The get head of line action is represented as a continuous operation: 1) judging whether the queue is empty; 2) and if the queue is not empty, returning the vehicle information of the first position, otherwise, returning to be empty.

The acquisition queue tail action is represented as a continuous operation: 1) judging whether the queue is empty; 2) if the queue is not empty, vehicle information is returned for the (occupied capacity) th location, otherwise empty is returned.

The enqueueable determination is represented as a continuous operation: 1) judging whether the queue is full; 2) and judging whether the enqueue rule level is met, if so, enqueuing the queue, and if not, enqueuing the queue.

The dequeuable determination is represented as a continuous operation: 1) judging whether the queue is empty; 2) and judging whether the dequeuing rule level is met, if so, dequeuing the queue, and if not, dequeuing the queue.

Table 1 describes the PBS buffer layout, and the present invention is directed to buffer types that are a combination of linear and circular. The buffer area has 5 lanes, 4 lanes are FIFO type lanes, and one lane is used as a return lane.
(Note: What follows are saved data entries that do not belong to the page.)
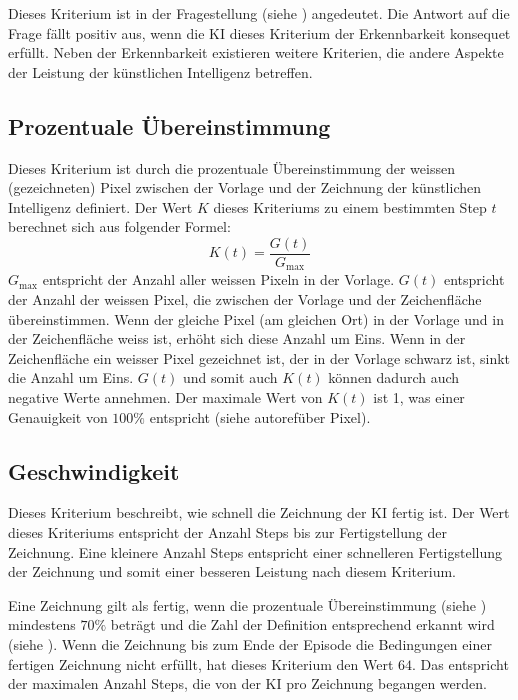 Dieses Kriterium ist in der Fragestellung (siehe )
angedeutet. Die Antwort auf die Frage fällt positiv aus, wenn die KI dieses
Kriterium der Erkennbarkeit konsequet erfüllt. Neben der Erkennbarkeit
existieren weitere Kriterien, die andere Aspekte der Leistung der künstlichen
Intelligenz betreffen.

\subsection{Prozentuale Übereinstimmung}
\label{sub:m_eval_proc}
Dieses Kriterium ist durch die prozentuale Übereinstimmung der weissen
(gezeichneten) Pixel zwischen der Vorlage und der Zeichnung der künstlichen
Intelligenz definiert. Der Wert $K$ dieses Kriteriums zu einem bestimmten Step
$t$ berechnet sich aus folgender Formel:
\[ K(t) = \frac{G(t)}{G_{\max}} \]
$G_{\max}$ entspricht der Anzahl aller weissen Pixeln in der Vorlage. $G(t)$
entspricht der Anzahl der weissen Pixel, die zwischen der Vorlage und der
Zeichenfläche übereinstimmen. Wenn der gleiche Pixel (am gleichen Ort) in der
Vorlage und in der Zeichenfläche weiss ist, erhöht sich diese Anzahl um Eins.
Wenn in der Zeichenfläche ein weisser Pixel gezeichnet ist, der in der Vorlage
schwarz ist, sinkt die Anzahl um Eins. $G(t)$ und somit auch $K(t)$ können
dadurch auch negative Werte annehmen. Der maximale Wert von $K(t)$ ist 1, was
einer Genauigkeit von $100\%$ entspricht (siehe autoref{über Pixel}).


\subsection{Geschwindigkeit}\label{sub:m_eval_speed}
Dieses Kriterium beschreibt, wie schnell die Zeichnung der KI fertig ist. Der
Wert dieses Kriteriums entspricht der Anzahl Steps bis zur Fertigstellung der
Zeichnung. Eine kleinere Anzahl Steps entspricht einer schnelleren Fertigstellung
der Zeichnung und somit einer besseren Leistung nach diesem Kriterium.

Eine Zeichnung gilt als fertig, wenn die prozentuale Übereinstimmung (siehe
) mindestens $70\%$ beträgt und die Zahl der Definition
entsprechend erkannt wird (siehe ). Wenn die Zeichnung
bis zum Ende der Episode die Bedingungen einer fertigen Zeichnung nicht erfüllt,
hat dieses Kriterium den Wert $64$. Das entspricht der maximalen Anzahl Steps,
die von der KI pro Zeichnung begangen werden.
The return track can be used for sequencing the vehicles in the buffer area.

TABLE 1

Lane name	Type of lane	Lane capacity	Available capacity	Priority of lane	Direction of lane
						Lane 1	Ordinary FIFO	10	10	1	Forward direction
Lane 2	Ordinary FIFO	10	10	2	Forward direction
						Lane 3	Ordinary FIFO	10	10	3	Forward direction
Lane 4	Ordinary FIFO	10	10	4	Forward direction
						Lane 5	Return FIFO	10	10	0	Reverse direction

Table 2 describes PBS buffer traffic rules.

TABLE 2

Business rule identification	Business rule description	Business rule types	Business rule classes
				R1	Priority of delivery	Total stage	Entering/exiting lane
R2	Vehicle type centralization	Grading	Entering/exiting lane
				R3	High, medium and low ratio	Grading	Entering/exiting lane

Table 3 describes the binding relationship between the lane queues and the classification rules

TABLE 3

Suppose there are 5 types of vehicle types as A, B, C, D, E, the high, medium and low configurations are numerically expressed as 1, 2 and 3, and the ratio of high, medium and low of A type is expressed as A₁、A₂、A₃}. Assuming that there are 35 vehicles to enter the buffer, it is expressed as: { A₁[001]，A₁[002]，B₁[003]，B₂[004]，C₃[005]，C₃[006]，A₃[007]，A₃[008]，A₃[009]，D₁[010]，E₁[011]，A₂[012]，A₂[013]，B₃[014]，B₃[015]，A₂[016]，A₂[017]，B₂[018]，B₂[019]，C₂[020]，C₂[021]，D₃[022]，D₃[023]，D₂[024]，D₂[025]，E₃[026]，E₃[027]，C₁[028]，C₁[029]，A₃[030]，A₃[031]，B₁[032]，B₂[033]，B₃[034]，B₃[035]}。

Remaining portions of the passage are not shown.